## What is required:
Each line from the one that includes "- To apply the" to the last line of the data below should be set down exactly; no other lines are wanted.

## Information supplied:

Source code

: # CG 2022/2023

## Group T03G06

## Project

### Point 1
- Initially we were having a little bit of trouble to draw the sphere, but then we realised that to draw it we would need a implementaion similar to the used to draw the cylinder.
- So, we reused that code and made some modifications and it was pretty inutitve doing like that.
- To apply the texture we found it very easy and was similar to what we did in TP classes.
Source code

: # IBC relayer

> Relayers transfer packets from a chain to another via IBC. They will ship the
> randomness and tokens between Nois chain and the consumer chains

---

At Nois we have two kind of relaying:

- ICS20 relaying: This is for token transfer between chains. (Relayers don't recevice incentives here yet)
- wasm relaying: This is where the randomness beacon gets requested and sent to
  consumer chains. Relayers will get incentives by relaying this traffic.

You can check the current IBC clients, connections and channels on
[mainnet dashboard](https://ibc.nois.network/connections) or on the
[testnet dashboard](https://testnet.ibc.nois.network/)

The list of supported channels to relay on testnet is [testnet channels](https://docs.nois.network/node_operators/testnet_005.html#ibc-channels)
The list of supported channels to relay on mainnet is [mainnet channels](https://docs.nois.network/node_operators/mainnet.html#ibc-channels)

## Response to this exercise:
- To apply the texture we found it very easy and was similar to what we did in TP classes.
Source code

: # IBC relayer

> Relayers transfer packets from a chain to another via IBC. They will ship the
> randomness and tokens between Nois chain and the consumer chains

---

At Nois we have two kind of relaying:

- ICS20 relaying: This is for token transfer between chains. (Relayers don't recevice incentives here yet)
- wasm relaying: This is where the randomness beacon gets requested and sent to
  consumer chains. Relayers will get incentives by relaying this traffic.

You can check the current IBC clients, connections and channels on
[mainnet dashboard](https://ibc.nois.network/connections) or on the
[testnet dashboard](https://testnet.ibc.nois.network/)

The list of supported channels to relay on testnet is [testnet channels](https://docs.nois.network/node_operators/testnet_005.html#ibc-channels)
The list of supported channels to relay on mainnet is [mainnet channels](https://docs.nois.network/node_operators/mainnet.html#ibc-channels)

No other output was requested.